Entre 1926 et 1973, la fondation Pro Juventute enlève, en collaboration avec les pouvoirs publics, près de 600 enfants de leurs familles yéniches dans le but de les sédentariser et de les élever, selon les termes de l’époque, comme des personnes « utiles ». A cet effet, elle créa « l’Œuvre des enfants de la grand-route ». Les familles et enfants, désigné·e·s avec mépris par Pro Juventute comme des « vagabonds » venaient principalement de quatre cantons, et environ la moitié des Grisons. Les enfants concerné·e·s ont été placé·e·s dans des familles d’accueil, mais la plupart ont atterri dans des foyers et institutions. Bon nombre ont subi des formes graves de violence. A l’instigation de Pro Juventute, le droit de garde était retiré aux parents par les autorités compétentes. Pro Juventute considérait que des interventions moins lourdes au sein de la famille ne valaient pas la peine et étaient, de manière générale, perdues d’avance. Durant des décennies, les parents yéniches se sont battus en vain contre l’enlèvement de leurs enfants. Ce n’est que dans les années 1970, avec la parution de plusieurs articles de presse critiques dans lesquels des personnes concernées avaient la parole, que le grand public s’est offensé de ces agissements, mettant un terme à l’action « Les enfants de la grand-route » en 1973.

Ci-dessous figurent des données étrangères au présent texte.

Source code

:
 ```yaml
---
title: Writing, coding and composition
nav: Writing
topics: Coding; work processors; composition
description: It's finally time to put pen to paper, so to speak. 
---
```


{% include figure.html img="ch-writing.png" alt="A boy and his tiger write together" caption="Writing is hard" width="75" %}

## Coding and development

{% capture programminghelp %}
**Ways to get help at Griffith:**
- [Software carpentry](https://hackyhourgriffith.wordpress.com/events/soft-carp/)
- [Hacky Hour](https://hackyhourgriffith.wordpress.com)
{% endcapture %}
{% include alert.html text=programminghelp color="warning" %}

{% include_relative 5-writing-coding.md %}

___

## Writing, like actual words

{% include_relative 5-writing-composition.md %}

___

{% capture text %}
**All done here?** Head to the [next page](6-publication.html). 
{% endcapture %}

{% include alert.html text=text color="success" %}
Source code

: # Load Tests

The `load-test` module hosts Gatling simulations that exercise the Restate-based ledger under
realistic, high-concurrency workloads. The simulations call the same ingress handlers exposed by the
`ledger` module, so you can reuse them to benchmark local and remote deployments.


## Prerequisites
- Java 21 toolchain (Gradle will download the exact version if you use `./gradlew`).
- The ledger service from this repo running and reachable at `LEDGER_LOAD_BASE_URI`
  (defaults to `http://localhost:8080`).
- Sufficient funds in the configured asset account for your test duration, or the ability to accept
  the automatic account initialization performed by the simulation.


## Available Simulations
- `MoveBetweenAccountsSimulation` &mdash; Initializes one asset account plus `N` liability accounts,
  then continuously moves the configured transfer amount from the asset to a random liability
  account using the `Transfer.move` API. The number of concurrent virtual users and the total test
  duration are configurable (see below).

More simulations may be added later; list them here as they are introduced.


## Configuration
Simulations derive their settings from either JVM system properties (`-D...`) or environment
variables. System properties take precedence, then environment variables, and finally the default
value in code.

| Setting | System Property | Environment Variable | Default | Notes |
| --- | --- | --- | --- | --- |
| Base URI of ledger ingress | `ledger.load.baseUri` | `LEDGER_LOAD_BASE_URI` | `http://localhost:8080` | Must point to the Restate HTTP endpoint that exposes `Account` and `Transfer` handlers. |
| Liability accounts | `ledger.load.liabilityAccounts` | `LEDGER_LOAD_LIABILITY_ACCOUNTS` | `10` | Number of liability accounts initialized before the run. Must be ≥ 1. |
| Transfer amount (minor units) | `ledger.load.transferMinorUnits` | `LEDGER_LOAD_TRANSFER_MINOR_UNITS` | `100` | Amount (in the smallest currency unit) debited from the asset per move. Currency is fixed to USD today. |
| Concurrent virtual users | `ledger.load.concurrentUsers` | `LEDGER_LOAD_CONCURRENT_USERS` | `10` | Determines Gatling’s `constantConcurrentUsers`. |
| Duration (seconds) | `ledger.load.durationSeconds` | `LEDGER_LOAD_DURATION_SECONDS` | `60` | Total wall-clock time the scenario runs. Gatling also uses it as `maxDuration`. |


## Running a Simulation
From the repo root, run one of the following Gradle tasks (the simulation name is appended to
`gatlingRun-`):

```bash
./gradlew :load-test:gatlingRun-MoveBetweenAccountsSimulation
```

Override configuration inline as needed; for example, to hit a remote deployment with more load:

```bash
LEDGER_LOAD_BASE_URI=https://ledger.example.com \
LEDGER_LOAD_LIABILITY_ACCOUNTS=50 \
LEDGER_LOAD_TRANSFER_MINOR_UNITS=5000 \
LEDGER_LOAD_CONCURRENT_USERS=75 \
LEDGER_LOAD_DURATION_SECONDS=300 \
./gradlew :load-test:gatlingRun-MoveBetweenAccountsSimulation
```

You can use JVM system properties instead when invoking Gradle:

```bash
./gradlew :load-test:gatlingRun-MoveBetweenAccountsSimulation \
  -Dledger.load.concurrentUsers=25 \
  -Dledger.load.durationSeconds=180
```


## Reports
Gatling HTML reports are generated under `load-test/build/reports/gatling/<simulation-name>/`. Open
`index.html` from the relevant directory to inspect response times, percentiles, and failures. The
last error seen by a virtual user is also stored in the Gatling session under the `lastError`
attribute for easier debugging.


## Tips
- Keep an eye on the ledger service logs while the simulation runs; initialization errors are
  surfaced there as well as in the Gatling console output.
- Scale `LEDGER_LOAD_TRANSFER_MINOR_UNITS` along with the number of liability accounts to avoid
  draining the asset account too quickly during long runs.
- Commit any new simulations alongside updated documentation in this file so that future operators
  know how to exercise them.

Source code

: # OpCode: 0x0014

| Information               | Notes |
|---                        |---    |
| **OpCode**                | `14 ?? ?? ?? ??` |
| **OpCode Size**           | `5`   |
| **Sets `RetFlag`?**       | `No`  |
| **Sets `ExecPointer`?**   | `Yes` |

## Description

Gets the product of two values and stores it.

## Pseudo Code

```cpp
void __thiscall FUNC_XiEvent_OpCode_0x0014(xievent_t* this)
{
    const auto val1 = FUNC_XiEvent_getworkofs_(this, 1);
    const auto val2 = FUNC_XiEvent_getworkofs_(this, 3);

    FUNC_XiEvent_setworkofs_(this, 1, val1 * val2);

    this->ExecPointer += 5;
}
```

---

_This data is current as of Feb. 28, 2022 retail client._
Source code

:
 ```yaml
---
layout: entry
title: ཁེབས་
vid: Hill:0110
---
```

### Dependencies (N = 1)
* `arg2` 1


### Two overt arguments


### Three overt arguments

Certes, la Confédération a désapprouvé la démarche de Pro Juventute et la participation de l’Etat à « l’Œuvre des enfants de la grand-route » en 1986, mais la question de savoir si l’éloignement systématique des enfants des familles yéniches dans un but d’assimilation devait être désigné comme un « génocide culturel » est restée longtemps sans réponse. En 2024, la Confédération a demandé, sur requête des Yéniches, un avis de droit international public. Cet avis, publié en février 2025, en est arrivé à la conclusion qu’il ne s’est pas agi d’un « génocide » mais bien d’un « crime contre l’humanité », en raison des violations graves exercées à l’encontre des droits humains. La Confédération a reconnu la classification juridique et regretté les préjudices causés aux Yéniches. On ne sait pas encore quelles seront les répercussions de cette reconnaissance par les pouvoirs publics. Il est incontestable que les personnes concernées ressentent encore aujourd’hui les conséquences de ces actes et que ces dernières sont aussi traumatisantes pour les générations à venir.